わが社の社員は何にも代えがたい存在なので「人財」と呼ぶ。人事部は人財開発部と命名して、社員の活性化に取り組んでいる――。
先日、そう語る製造業の人事部長に話を伺いました。人材という言葉はご法度で、すべて人財と記載するように社内でルール化しているのだそうです。
ネットで調べると、今同じように社員を「人財」と呼ぶ企業は少なくありません。こうした傾向は2000年あたりから少しずつ増えてきたように思います。では、本当にそれだけ大事な存在として扱っているのか?
具体的に話を聞くと、育児休業の取得拡大や残業削減に取り組むケースは多くあります。その一方で、離職率が高い、従業員満足度調査の点数が低いといった課題が顔を出したりも。発信している内容とのギャップを感じざるをえません。
実際、社員がさほど大切にされていないのか、不満や離職が増加している”人財企業”の話も耳にします。社員を人財と呼ぶ会社に勤めるSさんは、上司のパワハラに遭い、その状況を人事に相談したにもかかわらず対策をとってもらえなかったと嘆きます。別の会社に勤めるGさんは、ワークライフバランスを重視する方針と聞いて入社したところ、残業や休日出勤が多く、体調を崩してしまったとのこと。

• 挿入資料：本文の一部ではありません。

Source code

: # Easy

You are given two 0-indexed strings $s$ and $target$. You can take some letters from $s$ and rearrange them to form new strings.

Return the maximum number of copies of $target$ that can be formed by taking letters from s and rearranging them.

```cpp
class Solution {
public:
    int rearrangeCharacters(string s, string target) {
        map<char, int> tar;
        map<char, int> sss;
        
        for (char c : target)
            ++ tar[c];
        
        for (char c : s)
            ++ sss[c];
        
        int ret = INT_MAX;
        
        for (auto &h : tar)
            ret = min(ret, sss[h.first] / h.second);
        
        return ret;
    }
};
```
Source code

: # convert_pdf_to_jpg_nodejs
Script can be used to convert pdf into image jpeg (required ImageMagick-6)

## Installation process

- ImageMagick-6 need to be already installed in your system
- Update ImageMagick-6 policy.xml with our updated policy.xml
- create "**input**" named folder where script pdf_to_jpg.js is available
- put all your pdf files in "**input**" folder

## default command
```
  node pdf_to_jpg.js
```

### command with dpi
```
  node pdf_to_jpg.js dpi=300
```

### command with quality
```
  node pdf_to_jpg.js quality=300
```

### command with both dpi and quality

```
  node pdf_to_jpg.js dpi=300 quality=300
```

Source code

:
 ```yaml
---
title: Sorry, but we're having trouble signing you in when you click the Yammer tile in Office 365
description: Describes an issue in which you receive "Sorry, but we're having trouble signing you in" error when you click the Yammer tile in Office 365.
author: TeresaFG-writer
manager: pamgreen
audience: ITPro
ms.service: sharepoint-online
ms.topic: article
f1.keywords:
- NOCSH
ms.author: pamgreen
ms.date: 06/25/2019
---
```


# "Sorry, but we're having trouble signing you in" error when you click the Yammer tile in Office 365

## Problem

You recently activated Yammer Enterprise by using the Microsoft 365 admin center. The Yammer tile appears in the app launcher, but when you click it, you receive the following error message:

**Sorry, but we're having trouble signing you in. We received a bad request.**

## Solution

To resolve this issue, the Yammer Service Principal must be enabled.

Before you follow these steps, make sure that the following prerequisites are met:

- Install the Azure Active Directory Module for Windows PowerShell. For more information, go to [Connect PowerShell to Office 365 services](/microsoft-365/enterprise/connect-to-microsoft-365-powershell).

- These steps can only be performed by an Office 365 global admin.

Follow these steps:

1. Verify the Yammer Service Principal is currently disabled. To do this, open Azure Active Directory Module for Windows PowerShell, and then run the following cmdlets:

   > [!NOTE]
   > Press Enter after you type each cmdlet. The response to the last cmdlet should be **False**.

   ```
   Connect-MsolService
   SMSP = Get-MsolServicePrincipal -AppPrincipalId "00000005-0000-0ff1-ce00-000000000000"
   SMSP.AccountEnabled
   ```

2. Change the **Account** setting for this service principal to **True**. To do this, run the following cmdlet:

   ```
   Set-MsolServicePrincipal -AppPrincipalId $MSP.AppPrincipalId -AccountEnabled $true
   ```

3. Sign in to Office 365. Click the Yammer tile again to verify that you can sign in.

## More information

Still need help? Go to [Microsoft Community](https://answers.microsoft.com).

発展途上で、努力している最中の会社なのかもしれませんが、社内外にアピールするならギャップを埋めるべきでしょう。
入社してから“人財ギャップ”に驚くことも
転職で“人財ギャップ”に驚く人も後をたちません。エン転職の調査では約8割の転職経験者が入社後、風土・社風・昇給制度・教育体制などでギャップを感じたと回答。たいていの求人には社員を大事にしている姿勢が紹介されていますが、入ったらまったく違っていた――。そんな不満をいだいている人は相当にいると思います。